Our first observation in studying any prophecy should be as to the time when its predictions will be realized, and when, therefore, its warnings should be specially heeded. The division into chapters and verses, it will be remembered, is merely an arbitrary arrangement in modern times for the sake of convenience. Glancing back to chapters 26:21 and 27:1 we see that a definite time is marked—”In that day.” What day? In the day when “the Lord cometh out of his place to punish the inhabitants of the earth for their iniquity” (26:21); the same day which Daniel foretold, saying, “And there shall be a time of trouble such as never was since there was a nation, even to that same time” (Dan. 12:1); the day of which Malachi said, “Behold, the day cometh that shall burn as an oven; and all the proud, yea, and all that do wickedly, shall be stubble” (Mal. 4:1); and again, “Who may abide the day of his [Christ’s] coming? and who shall stand when he appeareth? for he is like a refiner’s fire and like fuller’s soap.” (Mal. 3:2.) Ah! yes: it is the harvest time of the Gospel age, the day of reckoning, the very day in which we are now living—from 1874 to 1914—the latter part of which is to witness the great conflict foretold, and the preparations for which are now going on in the world. The wheat and tares of nominal Christendom are now being separated, and the latter bound in bundles—tied up tightly in great organizations—preparatory to the symbolic burning or trouble of the closing days of this age and the ushering in of the Millennial day.

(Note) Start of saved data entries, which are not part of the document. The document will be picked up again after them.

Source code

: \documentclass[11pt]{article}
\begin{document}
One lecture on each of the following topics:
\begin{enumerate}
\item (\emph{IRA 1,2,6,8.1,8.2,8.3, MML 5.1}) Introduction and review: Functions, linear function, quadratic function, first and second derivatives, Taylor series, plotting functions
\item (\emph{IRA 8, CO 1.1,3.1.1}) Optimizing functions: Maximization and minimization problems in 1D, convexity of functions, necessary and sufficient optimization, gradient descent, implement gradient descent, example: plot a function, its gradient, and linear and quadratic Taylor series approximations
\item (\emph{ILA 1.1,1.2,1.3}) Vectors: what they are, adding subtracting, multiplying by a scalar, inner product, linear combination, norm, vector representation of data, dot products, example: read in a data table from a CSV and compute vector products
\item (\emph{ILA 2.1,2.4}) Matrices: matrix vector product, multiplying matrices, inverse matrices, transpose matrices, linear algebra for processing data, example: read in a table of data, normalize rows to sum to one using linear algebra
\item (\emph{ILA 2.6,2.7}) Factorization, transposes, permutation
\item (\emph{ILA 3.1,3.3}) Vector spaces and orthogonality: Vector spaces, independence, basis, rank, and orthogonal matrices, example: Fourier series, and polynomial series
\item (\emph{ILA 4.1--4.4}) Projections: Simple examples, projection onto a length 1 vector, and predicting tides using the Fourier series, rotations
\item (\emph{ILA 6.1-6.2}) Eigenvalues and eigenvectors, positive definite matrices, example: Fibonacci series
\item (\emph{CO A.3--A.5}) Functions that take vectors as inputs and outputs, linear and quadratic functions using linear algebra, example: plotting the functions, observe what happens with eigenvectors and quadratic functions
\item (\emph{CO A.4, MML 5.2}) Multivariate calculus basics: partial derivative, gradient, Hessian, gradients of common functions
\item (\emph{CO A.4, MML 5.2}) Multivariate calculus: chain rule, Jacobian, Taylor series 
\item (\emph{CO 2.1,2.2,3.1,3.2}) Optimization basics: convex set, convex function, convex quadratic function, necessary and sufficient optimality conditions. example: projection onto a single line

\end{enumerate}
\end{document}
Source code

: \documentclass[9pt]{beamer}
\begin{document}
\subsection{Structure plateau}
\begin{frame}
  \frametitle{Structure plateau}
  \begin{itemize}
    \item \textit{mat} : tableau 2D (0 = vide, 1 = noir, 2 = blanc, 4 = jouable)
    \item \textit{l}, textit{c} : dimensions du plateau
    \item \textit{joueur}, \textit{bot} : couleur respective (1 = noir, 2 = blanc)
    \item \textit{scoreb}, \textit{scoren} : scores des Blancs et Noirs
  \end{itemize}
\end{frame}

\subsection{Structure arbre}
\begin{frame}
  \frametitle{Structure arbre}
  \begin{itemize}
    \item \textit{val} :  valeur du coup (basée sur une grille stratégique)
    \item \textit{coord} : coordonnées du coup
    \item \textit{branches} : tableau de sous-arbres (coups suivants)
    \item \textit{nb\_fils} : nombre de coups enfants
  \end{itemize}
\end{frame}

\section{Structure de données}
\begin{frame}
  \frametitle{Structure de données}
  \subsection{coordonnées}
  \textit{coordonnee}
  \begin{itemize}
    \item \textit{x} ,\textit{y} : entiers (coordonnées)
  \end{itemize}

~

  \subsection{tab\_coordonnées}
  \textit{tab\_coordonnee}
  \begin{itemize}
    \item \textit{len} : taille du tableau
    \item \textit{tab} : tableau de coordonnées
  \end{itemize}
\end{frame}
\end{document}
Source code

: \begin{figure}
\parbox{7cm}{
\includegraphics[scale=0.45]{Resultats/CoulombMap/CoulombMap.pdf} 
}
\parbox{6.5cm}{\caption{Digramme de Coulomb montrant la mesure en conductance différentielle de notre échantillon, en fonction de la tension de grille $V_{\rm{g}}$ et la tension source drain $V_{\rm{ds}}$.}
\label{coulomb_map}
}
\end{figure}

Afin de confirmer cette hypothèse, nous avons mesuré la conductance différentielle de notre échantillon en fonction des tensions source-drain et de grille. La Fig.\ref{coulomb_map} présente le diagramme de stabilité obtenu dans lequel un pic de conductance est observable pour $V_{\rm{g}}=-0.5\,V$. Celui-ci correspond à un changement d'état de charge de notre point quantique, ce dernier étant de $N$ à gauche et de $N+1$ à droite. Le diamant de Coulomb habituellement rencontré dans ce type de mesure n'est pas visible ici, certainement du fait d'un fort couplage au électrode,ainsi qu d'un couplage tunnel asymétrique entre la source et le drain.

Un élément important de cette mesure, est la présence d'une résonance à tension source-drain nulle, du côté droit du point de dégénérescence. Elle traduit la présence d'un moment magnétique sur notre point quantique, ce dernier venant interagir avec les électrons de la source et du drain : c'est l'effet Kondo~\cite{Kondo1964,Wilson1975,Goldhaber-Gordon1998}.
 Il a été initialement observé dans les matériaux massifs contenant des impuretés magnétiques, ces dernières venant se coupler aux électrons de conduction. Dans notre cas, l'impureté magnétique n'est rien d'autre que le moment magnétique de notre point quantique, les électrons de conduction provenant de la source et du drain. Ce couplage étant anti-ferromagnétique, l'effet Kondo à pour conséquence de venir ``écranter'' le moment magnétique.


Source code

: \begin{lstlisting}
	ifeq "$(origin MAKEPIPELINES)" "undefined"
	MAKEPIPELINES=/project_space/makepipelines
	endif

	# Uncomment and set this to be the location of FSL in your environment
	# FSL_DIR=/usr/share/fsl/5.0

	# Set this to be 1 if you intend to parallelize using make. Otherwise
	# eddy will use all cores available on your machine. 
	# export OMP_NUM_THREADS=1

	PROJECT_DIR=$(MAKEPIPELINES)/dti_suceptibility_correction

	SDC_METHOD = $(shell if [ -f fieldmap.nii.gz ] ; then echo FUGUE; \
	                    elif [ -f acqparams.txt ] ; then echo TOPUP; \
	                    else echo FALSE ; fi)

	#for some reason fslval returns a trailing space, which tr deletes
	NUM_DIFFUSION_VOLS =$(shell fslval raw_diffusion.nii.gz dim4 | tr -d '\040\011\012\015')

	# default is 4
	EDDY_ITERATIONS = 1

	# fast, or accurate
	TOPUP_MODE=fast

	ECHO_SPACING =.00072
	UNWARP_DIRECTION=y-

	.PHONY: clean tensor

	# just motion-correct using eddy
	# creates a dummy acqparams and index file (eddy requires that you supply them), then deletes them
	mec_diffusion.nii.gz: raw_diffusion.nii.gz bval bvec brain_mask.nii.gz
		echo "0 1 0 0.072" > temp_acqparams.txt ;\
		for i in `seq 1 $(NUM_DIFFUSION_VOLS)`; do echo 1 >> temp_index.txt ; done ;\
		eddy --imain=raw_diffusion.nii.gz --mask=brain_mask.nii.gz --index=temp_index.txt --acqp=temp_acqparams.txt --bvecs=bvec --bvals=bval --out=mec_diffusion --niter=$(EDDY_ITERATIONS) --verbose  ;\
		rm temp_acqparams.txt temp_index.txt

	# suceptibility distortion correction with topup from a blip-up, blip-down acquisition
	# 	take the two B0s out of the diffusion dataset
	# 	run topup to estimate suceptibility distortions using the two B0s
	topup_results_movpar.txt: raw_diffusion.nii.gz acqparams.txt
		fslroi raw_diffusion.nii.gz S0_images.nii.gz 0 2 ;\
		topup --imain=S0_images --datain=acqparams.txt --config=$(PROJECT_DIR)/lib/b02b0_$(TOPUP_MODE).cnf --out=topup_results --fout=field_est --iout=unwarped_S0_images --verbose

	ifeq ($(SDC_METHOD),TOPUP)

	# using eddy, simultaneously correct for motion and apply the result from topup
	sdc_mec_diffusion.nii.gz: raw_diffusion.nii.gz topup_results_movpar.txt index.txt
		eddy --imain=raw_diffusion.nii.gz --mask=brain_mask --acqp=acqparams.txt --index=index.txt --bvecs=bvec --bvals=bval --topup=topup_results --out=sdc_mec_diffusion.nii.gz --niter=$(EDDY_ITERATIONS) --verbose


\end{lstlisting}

Among the things mentioned concerning that day, the Prophet (28:1) foretells woe to the crown of pride, to the drunkards of Ephraim. As the language is symbolic, we next inquire, Who is referred to under the name Ephraim? It is the very same class mentioned in our last lesson (Isa. 26:5) as the “lofty city” that the Lord is going to bring down to the dust—that great city, “Babylon” (Rev. 16:19; 17:5; 18:2), which now proudly calls itself Christendom (Christ’s kingdom). The Prophet in succeeding chapters applies to it several symbolic names. The name Ephraim here used signifies fruitful, and is symbolically applied to the great nominal Christian system, both Papal and Protestant. It has a great show of fruitfulness in number, influence, power and wealth; but this is not the kind of fruitfulness for which the Lord is looking. This he calls “hasty fruit”—sour and bitter, like that forced before the summer.—Verse 4.
With this introduction, let us briefly view the lessons of this chapter:—
Verse 1. “Woe to the crown of pride”—the worldly prosperity—the boast of the great Nominal Church. Her glory in numbers and wealth and power is a fading flower. Who can not see it, in this day when her position is disputed and her doctrines and authority are boldly called in question? Her “beauty” crown the “fat valleys” of worldly-mindedness where many are overcome, intoxicated, with the spirit of the world. The trouble or “woe” on these systems is beginning to be experienced, and will be continually increasing.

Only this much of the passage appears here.